In interviews with Gay City News, LGBTQ Catholics swiftly condemned Benedict’s blame game and allegations against gay priests. Francis DeBernardo, who is the executive director of New Ways Ministry, a national LGBTQ Catholic organization, said the essay “does not deal with reality at all.”

“Those are accusations that can be made with no proof behind them,” DeBernardo said. “They’re just red herrings that he throws out to scapegoat gay men in the priesthood — but with no evidence. Benedict is responsible for this greatly.”

Other LGBTQ Catholics who have served in leadership roles in the Church also pushed back strongly on Benedict’s comments. Aaron Bianco, an out gay former pastoral associate at a Catholic Church in San Diego who was driven to resign after he suffered harassment and threats from alt-right Christian news sites following the release of the Pennsylvania report, was surprised by Benedict’s essay.

“I am shocked that he would write up a piece that once again blames everything other than the Church,” Bianco said. “He is blaming the ’60s and all of this instead of looking into his own house in finding out why he’s ordaining men who are pedophiles and abusers.”

Bianco has been involved with the Church for years and has personal experience in the seminary in Rome. He has noticed that there have historically been a “good number” of gay men in the priesthood, but he said the notion that there is a “homosexual mafia” in the Church is yet another baseless talking point pushed by conservatives — and he worries that the alt-right could seize the narrative and run with it.

“If they go out and print that all these priests are homosexuals and pedophiles and we have to stop this mafia, they drum up support for those like-minded people,” he said. “We all know homosexuality has nothing to do with pedophilia. The day before [the essay was published], a bishop in India was brought to court for raping a little girl.”

He continued, “We play this game that we’ll blame homosexuals instead of blaming the Church for ordaining and keeping men they know are pedophiles.”

Michael Meenan, who was sexually abused in the 1980s by both a religious studies teacher while he was in high school at Fordam Prep and by a parish priest in the Bronx, stressed the immediate need to remove abusers from the Church.
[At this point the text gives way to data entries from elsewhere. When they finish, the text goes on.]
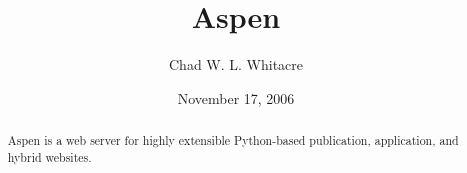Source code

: \documentclass{manual}
\title{Aspen}
\author{Chad W. L. Whitacre}
\date{November 17, 2006} %
\begin{document}
\maketitle

\begin{abstract}

\noindent
Aspen is a web server for highly extensible Python-based publication,
application, and hybrid websites.

\end{abstract}





%
%
\end{document}
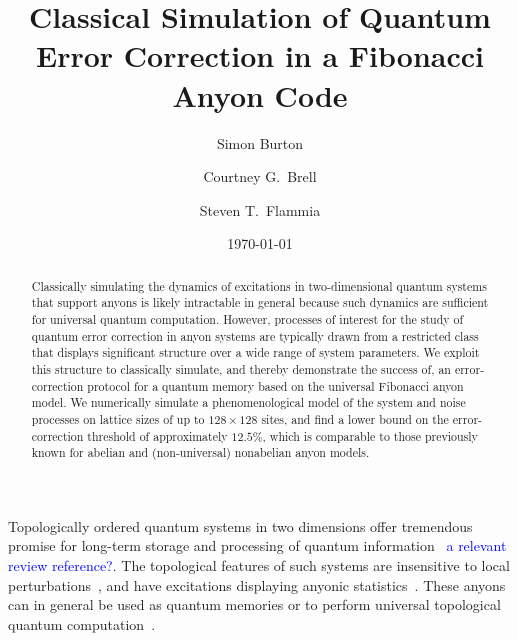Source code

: \documentclass[aps, prl, letterpaper, twocolumn, superscriptaddress, notitlepage, 10pt]{revtex4-1}
\newcommand{\cggb}[1]{\textcolor{blue}{#1}}
\begin{document}
\title{Classical Simulation of Quantum Error Correction in a Fibonacci Anyon Code}

\author{Simon Burton}
\author{Courtney G.\ Brell}
\author{Steven T.\ Flammia}

\date{\today}

\begin{abstract}
Classically simulating the dynamics of excitations in two-dimensional quantum systems that 
support anyons is likely intractable in general because such dynamics are sufficient for 
universal quantum computation. However, processes of interest for the study of quantum error correction in anyon systems are typically drawn from a restricted class that displays significant structure over a wide range of system parameters.
We exploit this structure to classically simulate, and thereby demonstrate the success of, an error-correction protocol for a quantum memory based on the universal Fibonacci anyon model.  We numerically simulate a phenomenological model of the system and noise processes on lattice sizes of up to 
$128\times128$ sites, and find a lower bound on the error-correction threshold of 
approximately $12.5\%$, which is comparable to those previously known for abelian and 
(non-universal) nonabelian anyon models.
\end{abstract}

\maketitle


Topologically ordered quantum systems in two dimensions offer tremendous promise for long-term storage and processing of quantum 
information~\cite{Dennis2002} \cggb{a relevant review reference?}. The topological features of such systems are insensitive to local perturbations~\cite{Bravyi2010, Bravyi2011a, Michalakis2013}, and have excitations displaying anyonic statistics~\cite{Wilczek1990}. These anyons can in general be used as quantum memories or to perform universal topological quantum computation~\cite{Kitaev2003, Freedman2002, Nayak2008}.
\end{document}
Making a careful distinction between pedophiles and gay priests, he said that pedophiles have “infiltrated” the Church “like terrorists” and the Vatican has no idea how to get them out.

“Law enforcement must act immediately and they must be the entities by which these criminals are removed from the Catholic Church,” he said. “By that, those who sexually abuse children in the Catholic Church must be prosecuted and incarcerated.”

Meenan, a former deputy editor at Gay City News who went on to work as a reporter for NY1 and the New York Times, revealed last year the years-long abuse he suffered at the hands of that parish priest, Jon Jenik, who went on to become an auxiliary bishop and was subsequently removed from that post in the fallout over the abuse allegations. Meenan had told Fordham Prep officials of the abuse he suffered at that school within one year after it happened, but it took more than three decades for officials to take action.

Meenan believes that gay priests, on the other hand, could improve the culture of Catholic Schools if they were to lead with authenticity.

“A young boy or girl should be so lucky to have an out gay man or an out gay woman teaching them because they have the benefit of having such a positive role model, whether or not the child is gay or straight or regardless of sexuality. The fact that we have gay priests in our schools is the worst kept secret that the Catholic Church has ever tried to hold.”

And while Benedict described the 1960s as an era that represented a stain on history, Meenan said the modern LGBTQ rights movement — which most prominently was sparked in that era by the Stonewall riots of 1969 — helped lead to the disclosure of sex abuse in the Church, even if the Pope and key Catholic leaders would never admit that.

“The struggle for equality has also been a struggle for justice for people sexually abused by members of the Catholic Church,” he said.